_Problem_: Your answer should consist of every line from the records that holds the string "githubusercontent".

_Supplied data_:
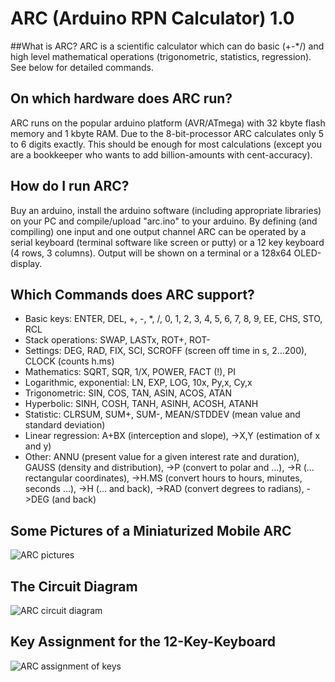 # ARC (Arduino RPN Calculator) 1.0

##What is ARC?
ARC is a scientific calculator which can do basic (+-*/) and high level mathematical operations (trigonometric, statistics, regression). See below for detailed commands.

## On which hardware does ARC run?
ARC runs on the popular arduino platform (AVR/ATmega) with 32 kbyte flash memory and 1 kbyte RAM. Due to the 8-bit-processor ARC calculates only 5 to 6 digits exactly. This should be enough for most calculations (except you are a bookkeeper who wants to add billion-amounts with cent-accuracy).

## How do I run ARC?
Buy an arduino, install the arduino software (including appropriate libraries) on your PC and compile/upload "arc.ino" to your arduino. By defining (and compiling) one input and one output channel ARC can be operated by a serial keyboard (terminal software like screen or putty) or a 12 key keyboard (4 rows, 3 columns). Output will be shown on a terminal or a 128x64 OLED-display.

## Which Commands does ARC support?
* Basic keys: ENTER, DEL, +, -, *, /, 0, 1, 2, 3, 4, 5, 6, 7, 8, 9, EE, CHS, STO, RCL
* Stack operations: SWAP, LASTx, ROT+, ROT-
* Settings: DEG, RAD, FIX, SCI, SCROFF (screen off time in s, 2...200), CLOCK (counts h.ms)
* Mathematics: SQRT, SQR, 1/X, POWER, FACT (!), PI
* Logarithmic, exponential: LN, EXP, LOG, 10x, Py,x, Cy,x
* Trigonometric: SIN, COS, TAN, ASIN, ACOS, ATAN
* Hyperbolic: SINH, COSH, TANH, ASINH, ACOSH, ATANH
* Statistic: CLRSUM, SUM+, SUM-, MEAN/STDDEV (mean value and standard deviation)
* Linear regression: A+BX (interception and slope), ->X,Y (estimation of x and y)
* Other: ANNU (present value for a given interest rate and duration), GAUSS (density and distribution), ->P (convert to polar and ...), ->R (... rectangular coordinates), ->H.MS (convert hours to hours, minutes, seconds ...), ->H (... and back), ->RAD (convert degrees to radians), ->DEG (and back)
 
## Some Pictures of a Miniaturized Mobile ARC

![ARC pictures](https://cloud.githubusercontent.com/assets/16148023/18578469/618225e8-7bf0-11e6-8ab1-5494e8903779.jpg "pictures")

## The Circuit Diagram
![ARC circuit diagram](https://cloud.githubusercontent.com/assets/16148023/18578474/65d0e99a-7bf0-11e6-9758-1d2680048e55.png "circuit")

## Key Assignment for the 12-Key-Keyboard
![ARC assignment of keys](https://cloud.githubusercontent.com/assets/16148023/18578478/6a3a0458-7bf0-11e6-8bd6-32abda655e6e.png "keys")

_Output of the task_:
![ARC pictures](https://cloud.githubusercontent.com/assets/16148023/18578469/618225e8-7bf0-11e6-8ab1-5494e8903779.jpg "pictures")
![ARC circuit diagram](https://cloud.githubusercontent.com/assets/16148023/18578474/65d0e99a-7bf0-11e6-9758-1d2680048e55.png "circuit")
![ARC assignment of keys](https://cloud.githubusercontent.com/assets/16148023/18578478/6a3a0458-7bf0-11e6-8bd6-32abda655e6e.png "keys")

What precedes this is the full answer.